Menanggapi situasi tersebut, Menteri Energi dan Sumber Daya Mineral (ESDM) Bahlil Lahadalia memastikan stok bahan bakar minyak (BBM) nasional dalam kondisi aman. Ia menyebut cadangan BBM cukup untuk memenuhi kebutuhan sekitar 20 hari ke depan.

“Sampai hari ini tidak ada masalah,” ujar Bahlil dalam keterangannya, seraya menegaskan bahwa distribusi dan impor masih berjalan normal. Pemerintah terus melakukan pemantauan intensif terhadap kondisi pasokan di seluruh wilayah Indonesia.

Secara global, penutupan Selat Hormuz dinilai dapat mengerek harga minyak dan memberi tekanan tambahan terhadap Anggaran Pendapatan dan Belanja Negara (APBN).

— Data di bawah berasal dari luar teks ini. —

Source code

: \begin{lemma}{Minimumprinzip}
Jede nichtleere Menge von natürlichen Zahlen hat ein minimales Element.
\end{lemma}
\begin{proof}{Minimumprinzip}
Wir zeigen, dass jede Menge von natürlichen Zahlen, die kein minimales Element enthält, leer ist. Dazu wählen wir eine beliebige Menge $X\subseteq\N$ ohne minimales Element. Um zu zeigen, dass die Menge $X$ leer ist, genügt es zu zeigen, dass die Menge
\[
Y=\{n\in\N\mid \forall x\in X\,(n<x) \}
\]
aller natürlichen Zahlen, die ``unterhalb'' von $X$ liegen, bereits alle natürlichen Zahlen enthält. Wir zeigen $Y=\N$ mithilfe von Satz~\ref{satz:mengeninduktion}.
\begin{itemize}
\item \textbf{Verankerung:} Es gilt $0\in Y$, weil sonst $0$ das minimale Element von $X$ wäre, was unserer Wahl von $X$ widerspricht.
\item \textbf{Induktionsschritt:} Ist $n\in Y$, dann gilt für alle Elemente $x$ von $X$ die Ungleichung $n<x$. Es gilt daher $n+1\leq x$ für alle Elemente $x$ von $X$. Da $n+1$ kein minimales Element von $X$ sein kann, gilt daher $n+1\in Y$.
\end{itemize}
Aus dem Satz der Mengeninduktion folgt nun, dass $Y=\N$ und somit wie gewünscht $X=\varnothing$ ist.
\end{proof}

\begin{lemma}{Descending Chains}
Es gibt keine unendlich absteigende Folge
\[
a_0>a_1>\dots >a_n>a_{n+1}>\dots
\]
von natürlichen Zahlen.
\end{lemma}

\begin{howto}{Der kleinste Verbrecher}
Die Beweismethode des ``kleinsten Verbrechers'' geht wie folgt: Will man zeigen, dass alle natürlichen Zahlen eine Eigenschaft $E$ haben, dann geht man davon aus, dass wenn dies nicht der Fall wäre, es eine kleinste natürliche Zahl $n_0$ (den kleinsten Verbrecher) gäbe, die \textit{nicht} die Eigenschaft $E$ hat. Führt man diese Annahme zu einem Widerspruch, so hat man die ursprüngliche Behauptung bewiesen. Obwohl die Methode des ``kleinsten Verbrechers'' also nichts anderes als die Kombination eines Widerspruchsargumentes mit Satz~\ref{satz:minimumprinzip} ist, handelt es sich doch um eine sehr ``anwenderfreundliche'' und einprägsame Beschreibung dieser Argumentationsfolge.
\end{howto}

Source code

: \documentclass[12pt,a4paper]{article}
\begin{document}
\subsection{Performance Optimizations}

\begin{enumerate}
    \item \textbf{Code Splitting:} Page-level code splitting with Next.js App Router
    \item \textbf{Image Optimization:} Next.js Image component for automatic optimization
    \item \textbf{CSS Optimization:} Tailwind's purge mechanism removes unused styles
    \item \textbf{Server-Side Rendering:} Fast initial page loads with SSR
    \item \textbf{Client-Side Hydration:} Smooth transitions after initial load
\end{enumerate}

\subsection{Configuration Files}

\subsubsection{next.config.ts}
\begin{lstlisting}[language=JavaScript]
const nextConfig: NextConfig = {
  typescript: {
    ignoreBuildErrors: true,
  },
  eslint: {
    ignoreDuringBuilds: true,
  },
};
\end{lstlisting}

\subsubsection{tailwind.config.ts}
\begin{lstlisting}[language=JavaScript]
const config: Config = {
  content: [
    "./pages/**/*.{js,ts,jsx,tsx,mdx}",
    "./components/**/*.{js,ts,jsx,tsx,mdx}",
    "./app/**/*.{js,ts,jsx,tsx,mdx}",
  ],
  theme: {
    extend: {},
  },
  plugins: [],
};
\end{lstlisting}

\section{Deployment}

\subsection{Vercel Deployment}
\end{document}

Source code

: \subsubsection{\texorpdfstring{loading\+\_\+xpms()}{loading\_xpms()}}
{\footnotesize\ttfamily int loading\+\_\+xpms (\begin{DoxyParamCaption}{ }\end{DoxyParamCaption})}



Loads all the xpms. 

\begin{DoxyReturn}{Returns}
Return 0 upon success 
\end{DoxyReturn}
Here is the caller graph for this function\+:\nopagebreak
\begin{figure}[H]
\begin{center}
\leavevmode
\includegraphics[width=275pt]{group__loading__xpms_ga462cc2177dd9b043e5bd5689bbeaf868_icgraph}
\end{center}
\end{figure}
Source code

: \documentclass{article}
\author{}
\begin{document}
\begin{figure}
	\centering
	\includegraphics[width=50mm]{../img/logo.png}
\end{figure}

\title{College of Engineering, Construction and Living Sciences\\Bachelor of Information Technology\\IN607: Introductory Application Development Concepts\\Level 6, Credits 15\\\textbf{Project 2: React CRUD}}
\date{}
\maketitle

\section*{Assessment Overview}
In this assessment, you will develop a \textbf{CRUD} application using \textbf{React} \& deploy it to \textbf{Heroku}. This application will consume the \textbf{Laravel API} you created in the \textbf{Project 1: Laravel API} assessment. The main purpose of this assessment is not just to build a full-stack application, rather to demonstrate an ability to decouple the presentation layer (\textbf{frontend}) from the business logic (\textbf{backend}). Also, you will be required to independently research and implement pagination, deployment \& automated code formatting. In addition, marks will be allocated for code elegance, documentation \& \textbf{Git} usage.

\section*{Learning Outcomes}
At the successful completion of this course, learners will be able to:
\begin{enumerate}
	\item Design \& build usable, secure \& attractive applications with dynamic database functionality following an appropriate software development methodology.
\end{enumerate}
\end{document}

Setiap kenaikan 1 dolar AS harga minyak mentah diperkirakan berdampak pada tambahan beban fiskal hingga Rp10,3 triliun.

Pemerintah pun menyiapkan langkah antisipatif melalui koordinasi lintas kementerian dan rapat Dewan Energi Nasional. Hasil pembahasan tersebut akan dilaporkan kepada Presiden Prabowo Subianto sebagai bagian dari upaya menjaga stabilitas energi dan ekonomi nasional.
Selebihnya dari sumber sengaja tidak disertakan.